Conclusions - Error of Law
8. As the Court of Appeal held in Awuku, the question of formal validity of a marriage in the law of England and Wales is governed by the law of the country where the marriage was celebrated, and thus the question should have been whether the marriage was valid in Nigeria, as is correctly set out in the decision under challenge at pages 141 to 142 of the bundle. It was therefore an error of law for the First-tier Tribunal to have held at paragraph 20 of the decision that the appeal fell to be dismissed due to a lack of evidence that the marriage was valid in Portugal.
9. The First-tier Tribunal also erred in law by failing to consider the weight to be given to the decision of Judge Wyman which, whilst overturned by the Upper Tribunal on Sala grounds, found that the appellant and Mr Coutinho Queiros were in a genuine and subsisting durable relationship.

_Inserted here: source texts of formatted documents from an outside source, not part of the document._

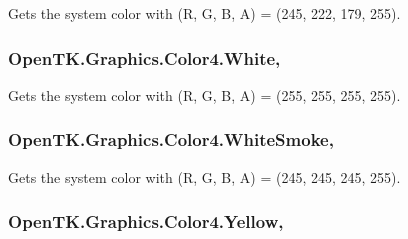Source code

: Gets the system color with (R, G, B, A) = (245, 222, 179, 255). 

\hypertarget{struct_open_t_k_1_1_graphics_1_1_color4_a3a5f6333012a2b9aeef979515b512a83}{
\subsubsection[{White}]{ Open\-T\-K.\-Graphics.\-Color4.\-White\hspace{0.3cm}{\ttfamily [static]}, {\ttfamily [get]}}}\label{struct_open_t_k_1_1_graphics_1_1_color4_a3a5f6333012a2b9aeef979515b512a83}


Gets the system color with (R, G, B, A) = (255, 255, 255, 255). 

\hypertarget{struct_open_t_k_1_1_graphics_1_1_color4_a4bff083cb6b57cab59b9810a1b208aca}{
\subsubsection[{White\-Smoke}]{ Open\-T\-K.\-Graphics.\-Color4.\-White\-Smoke\hspace{0.3cm}{\ttfamily [static]}, {\ttfamily [get]}}}\label{struct_open_t_k_1_1_graphics_1_1_color4_a4bff083cb6b57cab59b9810a1b208aca}


Gets the system color with (R, G, B, A) = (245, 245, 245, 255). 

\hypertarget{struct_open_t_k_1_1_graphics_1_1_color4_a6e91164b460de05342c71c1fa5a2249e}{
\subsubsection[{Yellow}]{ Open\-T\-K.\-Graphics.\-Color4.\-Yellow\hspace{0.3cm}{\ttfamily [static]}, {\ttfamily [get]}}}\label{struct_open_t_k_1_1_graphics_1_1_color4_a6e91164b460de05342c71c1fa5a2249e}


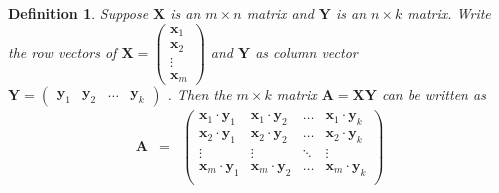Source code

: \documentclass{beamer}
\newtheorem{defn}{Definition}
\numberwithin{equation}{section}
\begin{document}
\begin{frame}

\begin{defn} Suppose $\boldsymbol{X}$ is an $m \times n$ matrix and $\boldsymbol{Y}$ is an $n \times k$ matrix. Write the row vectors of $\boldsymbol{X} = \begin{pmatrix} \boldsymbol{x}_{1} \\ \boldsymbol{x}_{2} \\ \vdots\\ \boldsymbol{x}_{m} \end{pmatrix} $ and $\boldsymbol{Y}$ as column vector $\boldsymbol{Y} = \begin{pmatrix} \boldsymbol{y}_{1} & \boldsymbol{y}_{2} & \hdots & \boldsymbol{y}_{k} \end{pmatrix}$ .  Then the $m \times k$ matrix $\boldsymbol{A} = \boldsymbol{X} \boldsymbol{Y}$ can be written as 
\begin{eqnarray}
\boldsymbol{A} & = & \begin{pmatrix} 
								\boldsymbol{x}_{1} \cdot \boldsymbol{y}_{1} & \boldsymbol{x}_{1} \cdot  \boldsymbol{y}_{2} & \hdots & \boldsymbol{x}_{1} \cdot  \boldsymbol{y}_{k}\\
								\boldsymbol{x}_{2} \cdot  \boldsymbol{y}_{1} & \boldsymbol{x}_{2} \cdot  \boldsymbol{y}_{2} & \hdots & \boldsymbol{x}_{2}\cdot  \boldsymbol{y}_{k}\\
								\vdots & \vdots & \ddots & \vdots \\
								\boldsymbol{x}_{m} \cdot  \boldsymbol{y}_{1} & \boldsymbol{x}_{m} \cdot \boldsymbol{y}_{2} & \hdots & \boldsymbol{x}_{m} \cdot  \boldsymbol{y}_{k}\\
								\end{pmatrix}  \nonumber 
\end{eqnarray}

\end{defn}

\end{frame}
\end{document}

10. However, the appeal was dismissed for another reason: that there was insufficient evidence that Mr Coutinho Querios was exercising Treaty rights in the UK. Neither he nor the appellant attended the hearing before the First-tier Tribunal, and the appellant and his unsigned and undated statements do not state unequivocally that he was in employment at that time, although they do state that the evidence he had submitted relating to this issue was genuine. The evidence of Mr Coutinho Queiros being a qualifying person before the First-tier Tribunal was 7 payslips from an unknown organisation, the last of which was dated March 2018 and a Lloyds bank statement for the period November 2017 to May 2018. The Lloyds bank statement does not include the payments by BACS as recorded on the payslips with the possible exception of the 29th January 2018 amount, but does include a different payment of wages from Ronald & Partners on 2nd May 2018. I find that as the most recent of this evidence related to ten months prior to the hearing before the First-tier Tribunal it could not, even if accepted as genuine, have shown on the balance of probabilities that Mr Coutinho Queiros was exercising Treaty rights at that time.
11. As a result. I find that the errors of law were not material as the appeal fell in any case to be lawfully dismissed on the basis outlined above.
Decision:
1. The making of the decision of the First-tier Tribunal involved the making of errors on a point of law.
2. I uphold the decision of the First-tier Tribunal dismissing the appeal as the errors were not ultimately material as the appeal was also rightly dismissed on the basis set out at paragraph 10 above.